[Excerpts from a dataset]
__________

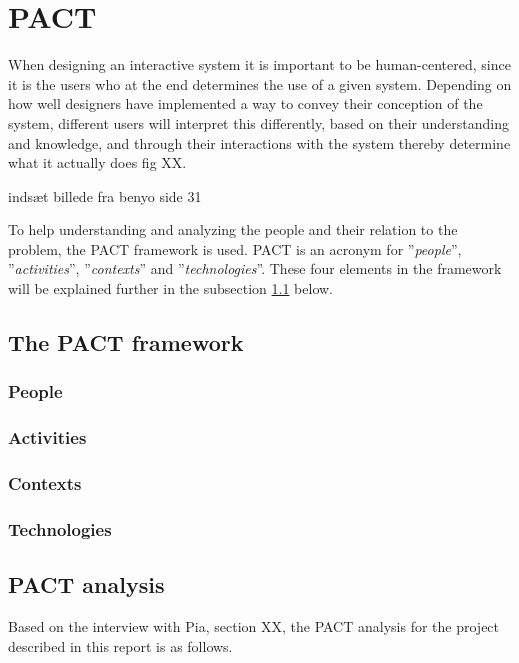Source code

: \section{PACT}\label{sec:PACT}
When designing an interactive system it is important to be human-centered, since it is the users who at the end determines the use of a given system.
Depending on how well designers have implemented a way to convey their conception of the system, different users will interpret this differently, based on their understanding and knowledge, and through their interactions with the system thereby determine what it actually does {\color{red}fig XX}.

{\color{red}indsæt billede fra benyo side 31}

To help understanding and analyzing the people and their relation to the problem, the PACT framework is used.
PACT is an acronym for ''{\itshape{people}}'', ''{\itshape{activities}}'', ''{\itshape{contexts}}'' and ''{\itshape{technologies}}''.
These four elements in the framework will be explained further in the subsection \ref{sec:PACT-framework} below.

\subsection{The PACT framework}\label{sec:PACT-framework}
\subsubsection*{People}

\subsubsection*{Activities}

\subsubsection*{Contexts}

\subsubsection*{Technologies}


\subsection{PACT analysis}\label{sec:PACT-analysis}
Based on the interview
with Pia,
{\color{red} section XX}, the PACT analysis for the project described in this report is as follows.

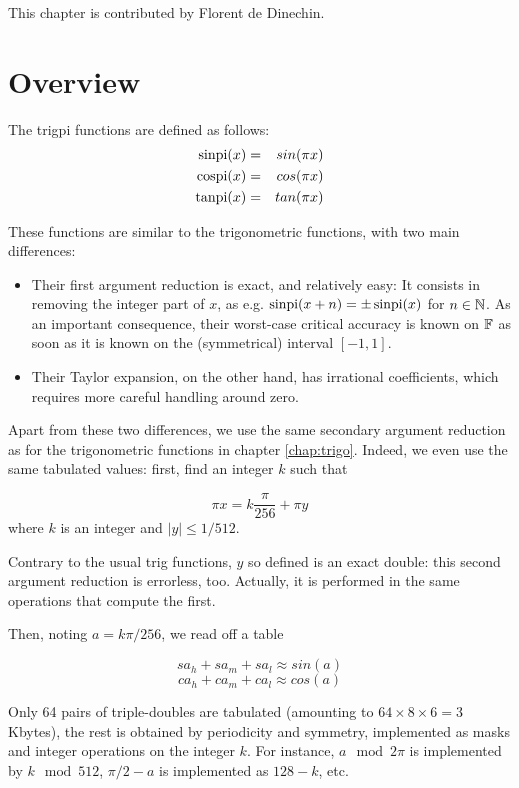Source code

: This chapter is contributed by Florent de Dinechin.


\section{Overview}
The trigpi functions are defined as follows:
\begin{eqnarray}
 \operatorname{sinpi}(x) &=& sin(\pi x) \\
 \operatorname{cospi}(x) &=& cos(\pi x) \\
 \operatorname{tanpi}(x) &=& tan(\pi x)  
\end{eqnarray}

These functions are similar to the trigonometric functions, with
two main differences:
\begin{itemize}
\item Their first argument reduction is exact, and relatively easy: It
  consists in removing the integer part of $x$, as e.g.
  $\operatorname{sinpi}(x+n)=\pm \operatorname{sinpi}(x)$ for $n\in\mathbb {N}$. As an important consequence, their
  worst-case critical accuracy is known on $\mathbb {F}$ as soon as it is known
  on  the (symmetrical) interval $[-1, 1]$.
\item Their Taylor expansion, on the other hand, has irrational
  coefficients, which requires more careful handling around zero.
\end{itemize}

Apart from these two differences, we use the same secondary argument
reduction as for the trigonometric functions in chapter
\ref{chap:trigo}. Indeed, we even use the same tabulated values: first, find an integer $k$ such that

\begin{equation}
  \pi x = k\frac{\pi}{256} + \pi y\label{eq:trigpiargred}
\end{equation}
where $k$ is an integer and  $ |y| \leq {1}/{512}$.

Contrary to the usual trig functions, $y$ so defined is an exact
double: this second argument reduction is errorless, too. Actually, it
is performed in the same operations that compute the first.

Then, noting $a=k\pi/256$, 
we read off a table 

$$sa_h+sa_m+sa_l \approx sin(a)$$
$$ca_h+ca_m+ca_l \approx cos(a)$$

Only 64 pairs of triple-doubles  are tabulated (amounting to
$64\times 8 \times 6 = 3$ Kbytes), the rest is obtained by
periodicity and symmetry, implemented as masks and integer operations
on the integer $k$. For instance,  $a \mod 2\pi$ is implemented by $k \mod 512$,
$\pi/2-a$ is implemented as $128-k$, etc.


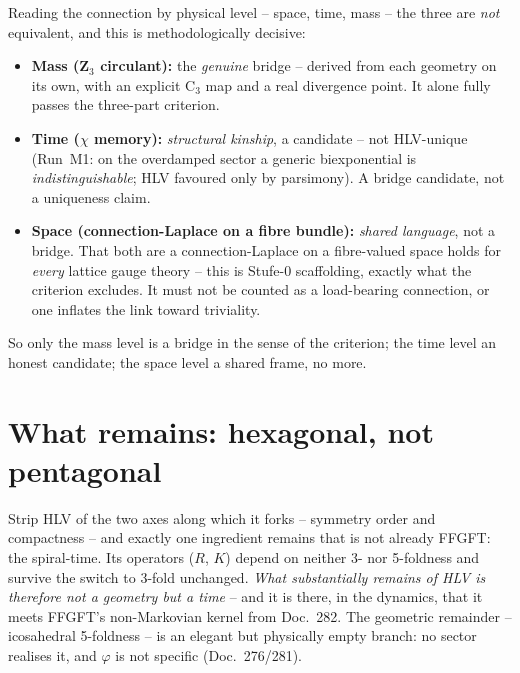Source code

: \begin{important}
Reading the connection by physical level -- space, time, mass -- the three are
\emph{not} equivalent, and this is methodologically decisive:
\begin{itemize}
\item \textbf{Mass (Z$_3$ circulant):} the \emph{genuine} bridge -- derived from each
geometry on its own, with an explicit C$_3$ map and a real divergence point. It
alone fully passes the three-part criterion.
\item \textbf{Time ($\chi$ memory):} \emph{structural kinship}, a candidate -- not
HLV-unique (Run~M1: on the overdamped sector a generic biexponential is
\emph{indistinguishable}; HLV favoured only by parsimony). A bridge candidate, not a
uniqueness claim.
\item \textbf{Space (connection-Laplace on a fibre bundle):} \emph{shared language},
not a bridge. That both are a connection-Laplace on a fibre-valued space holds for
\emph{every} lattice gauge theory -- this is Stufe-0 scaffolding, exactly what the
criterion excludes. It must not be counted as a load-bearing connection, or one
inflates the link toward triviality.
\end{itemize}
So only the mass level is a bridge in the sense of the criterion; the time level an
honest candidate; the space level a shared frame, no more.
\end{important}

\section{What remains: hexagonal, not pentagonal}

Strip HLV of the two axes along which it forks -- symmetry order and compactness --
and exactly one ingredient remains that is not already FFGFT: the spiral-time. Its
operators ($R$, $K$) depend on neither 3- nor 5-foldness and survive the switch to
3-fold unchanged. \emph{What substantially remains of HLV is therefore not a geometry
but a time} -- and it is there, in the dynamics, that it meets FFGFT's non-Markovian
kernel from Doc.~282. The geometric remainder -- icosahedral 5-foldness -- is an
elegant but physically empty branch: no sector realises it, and $\varphi$ is not
specific (Doc.~276/281).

__________

Among the entries above, how many lines contain the string "users"? Only the number should be given.

**RESULT FOR THIS EXERCISE:** 2